During the panel, How to Reduce Supply Chain Risk: Lessons from Efforts to Block Huawei, he will discuss the company's ongoing challenges with the U.S. government, and his views on how the balance should be struck between whether and how the U.S. might benefit from Huawei's 5G technology while addressing real national security and other cyber risks.
Additionally, Purdy will also address why manufacturers, their customers and stakeholder governments should work together to address cybersecurity risk to provide both assurance and transparency. Purdy will be joined on the panel by Katie Arrington of the U.S. Dept of Defense / OUSD for Acquisitions, Bruce Schneier of the Harvard Kennedy and Kathryn Waldron of R Street Institute
More specifically, he will speak to the responsibility of the players in the communications ecosystem to do their part to manage risk and promote resilience, Huawei said in a release.

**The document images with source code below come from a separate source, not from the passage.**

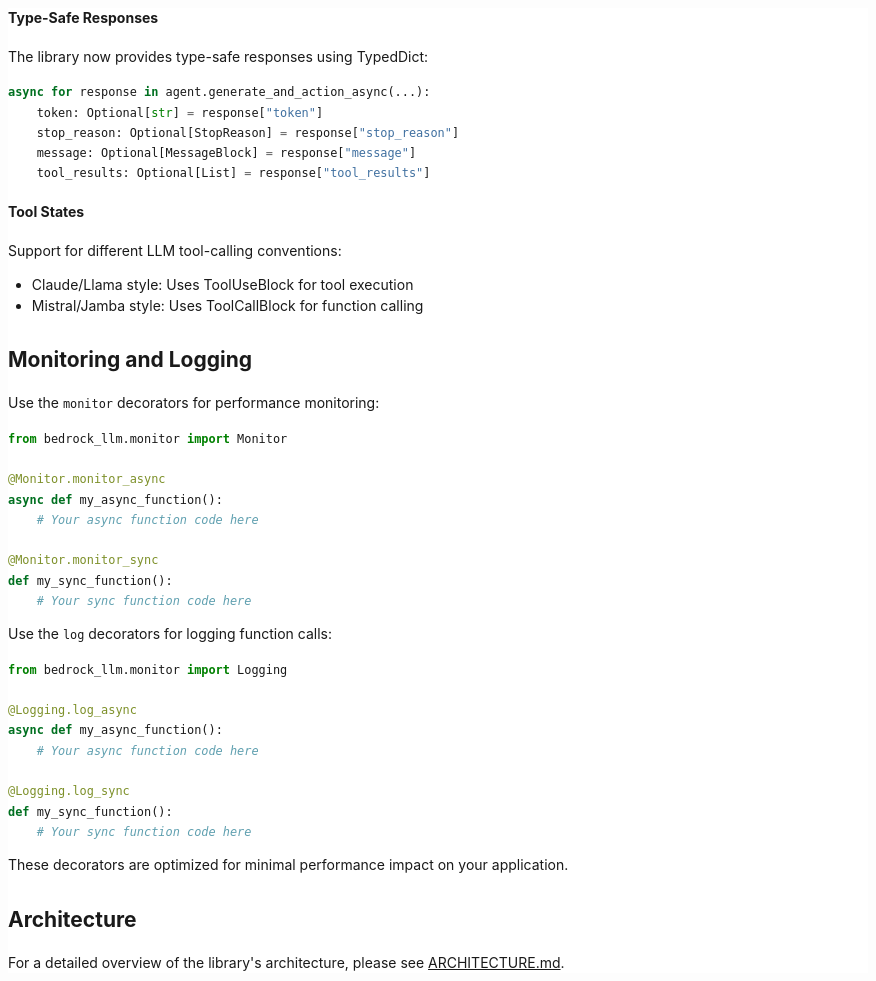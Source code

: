 #### Type-Safe Responses

The library now provides type-safe responses using TypedDict:

```python
async for response in agent.generate_and_action_async(...):
    token: Optional[str] = response["token"]
    stop_reason: Optional[StopReason] = response["stop_reason"]
    message: Optional[MessageBlock] = response["message"]
    tool_results: Optional[List] = response["tool_results"]
```

#### Tool States

Support for different LLM tool-calling conventions:

- Claude/Llama style: Uses ToolUseBlock for tool execution
- Mistral/Jamba style: Uses ToolCallBlock for function calling

## Monitoring and Logging

Use the `monitor` decorators for performance monitoring:

```python
from bedrock_llm.monitor import Monitor

@Monitor.monitor_async
async def my_async_function():
    # Your async function code here

@Monitor.monitor_sync
def my_sync_function():
    # Your sync function code here
```

Use the `log` decorators for logging function calls:

```python
from bedrock_llm.monitor import Logging

@Logging.log_async
async def my_async_function():
    # Your async function code here

@Logging.log_sync
def my_sync_function():
    # Your sync function code here
```

These decorators are optimized for minimal performance impact on your application.

## Architecture

For a detailed overview of the library's architecture, please see [ARCHITECTURE.md](ARCHITECTURE.md).
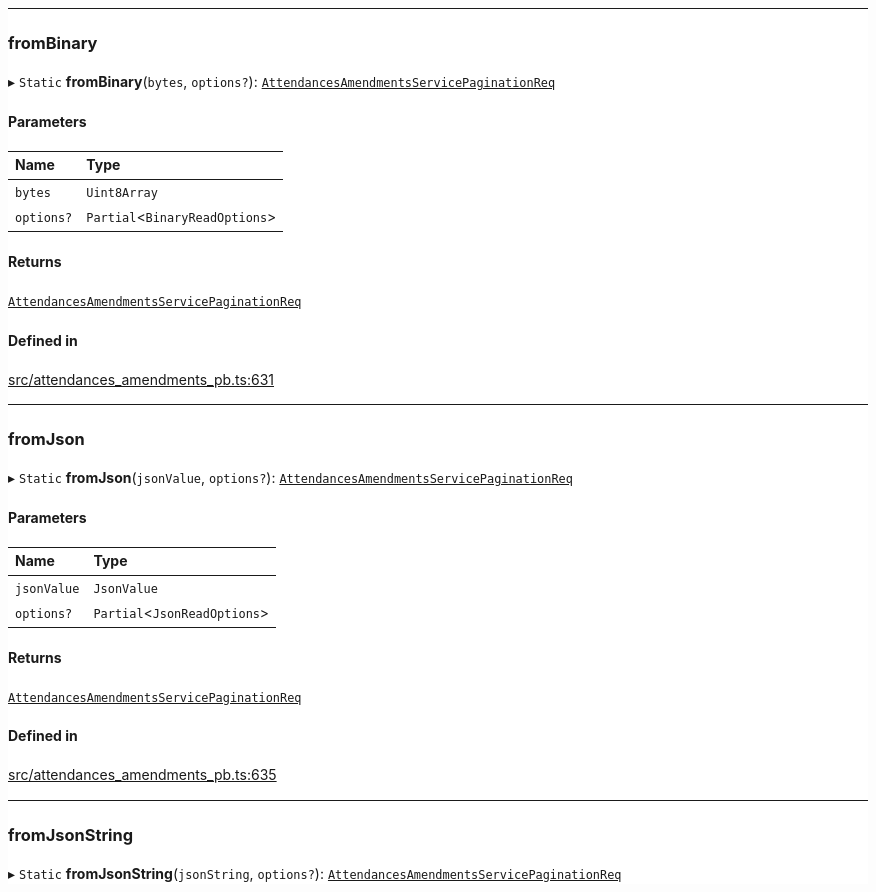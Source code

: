 ___

### fromBinary

▸ `Static` **fromBinary**(`bytes`, `options?`): [`AttendancesAmendmentsServicePaginationReq`](AttendancesAmendmentsServicePaginationReq.md)

#### Parameters

| Name | Type |
| :------ | :------ |
| `bytes` | `Uint8Array` |
| `options?` | `Partial`<`BinaryReadOptions`\> |

#### Returns

[`AttendancesAmendmentsServicePaginationReq`](AttendancesAmendmentsServicePaginationReq.md)

#### Defined in

[src/attendances_amendments_pb.ts:631](https://github.com/Unaxiom/genesis-ts-sdk/blob/a265138/src/attendances_amendments_pb.ts#L631)

___

### fromJson

▸ `Static` **fromJson**(`jsonValue`, `options?`): [`AttendancesAmendmentsServicePaginationReq`](AttendancesAmendmentsServicePaginationReq.md)

#### Parameters

| Name | Type |
| :------ | :------ |
| `jsonValue` | `JsonValue` |
| `options?` | `Partial`<`JsonReadOptions`\> |

#### Returns

[`AttendancesAmendmentsServicePaginationReq`](AttendancesAmendmentsServicePaginationReq.md)

#### Defined in

[src/attendances_amendments_pb.ts:635](https://github.com/Unaxiom/genesis-ts-sdk/blob/a265138/src/attendances_amendments_pb.ts#L635)

___

### fromJsonString

▸ `Static` **fromJsonString**(`jsonString`, `options?`): [`AttendancesAmendmentsServicePaginationReq`](AttendancesAmendmentsServicePaginationReq.md)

“The scrutiny Huawei has been under not only pushes us to raise the security and resilience bar in collaboration with our carriers, governments, and customers," said Purdy.
"At critical stages like this, every company in the communications ecosystem should be guided by standards and best practices and subject to conformance protocols and, in the case of equipment suppliers, independent rigorous testing – we're taking responsibility and are held to standards and national and customer requirements that will minimize evolving risk and prioritize effective risk management.”